Small consolation: the situation is not specific to France. Inflation, which affects the entire euro zone – it even exceeds 10% in the Baltic countries! –, also eats away at the savings of our neighbours. In Germany, the real rate of savings account remuneration thus plunged to −7%. Insofar as France benefits from the lowest inflation in the monetary union, thanks to state aid, which cushions the rise in energy prices, “It is in our country that the loss is the least”, says Mr. Dor. Life insurance is hardly better off when it is invested in euros, which is the case for 60% of its total outstandings (1,857 billion euros, at the end of March).
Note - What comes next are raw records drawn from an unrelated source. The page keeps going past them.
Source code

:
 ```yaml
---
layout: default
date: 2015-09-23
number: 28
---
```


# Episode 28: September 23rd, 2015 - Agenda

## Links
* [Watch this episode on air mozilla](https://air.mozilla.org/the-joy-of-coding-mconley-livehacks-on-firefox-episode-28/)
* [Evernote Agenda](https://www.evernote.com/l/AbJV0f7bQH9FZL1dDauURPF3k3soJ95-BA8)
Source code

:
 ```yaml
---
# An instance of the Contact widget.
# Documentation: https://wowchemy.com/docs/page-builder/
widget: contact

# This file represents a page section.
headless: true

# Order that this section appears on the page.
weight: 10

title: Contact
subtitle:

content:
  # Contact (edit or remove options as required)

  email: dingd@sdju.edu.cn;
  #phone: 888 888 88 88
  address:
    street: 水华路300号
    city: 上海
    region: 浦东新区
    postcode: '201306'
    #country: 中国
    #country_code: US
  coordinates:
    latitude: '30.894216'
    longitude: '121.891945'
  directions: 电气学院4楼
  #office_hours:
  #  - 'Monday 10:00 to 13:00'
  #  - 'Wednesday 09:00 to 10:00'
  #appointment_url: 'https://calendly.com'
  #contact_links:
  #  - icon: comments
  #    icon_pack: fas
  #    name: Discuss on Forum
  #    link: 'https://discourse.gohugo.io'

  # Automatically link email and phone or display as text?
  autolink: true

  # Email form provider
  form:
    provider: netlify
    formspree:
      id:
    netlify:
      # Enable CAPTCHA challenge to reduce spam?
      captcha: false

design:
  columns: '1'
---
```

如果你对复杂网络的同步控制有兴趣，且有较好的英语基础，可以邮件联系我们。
“During large shocks, households no longer prioritize their consumption. » Alain Tourdjman, director of economic and prospective studies within the BPCE group

Yet, while inflation impoverishes savers, it does not discourage them from saving money. On the contrary, it even pushes them, to a certain extent, to be extra careful. The French savings rate, which rose above the 20% mark (of their gross disposable income) during the Covid-19 crisis, has hardly come down since, despite the end of the confinements, which had constrained consumption. After having signed its best year since 2010 in 2021, life insurance is doing like a charm, with 8.4 billion earned in the first quarter of 2022, when inflation was already threatening. Same thing for Livret A: an additional 12.2 billion have been placed there since January.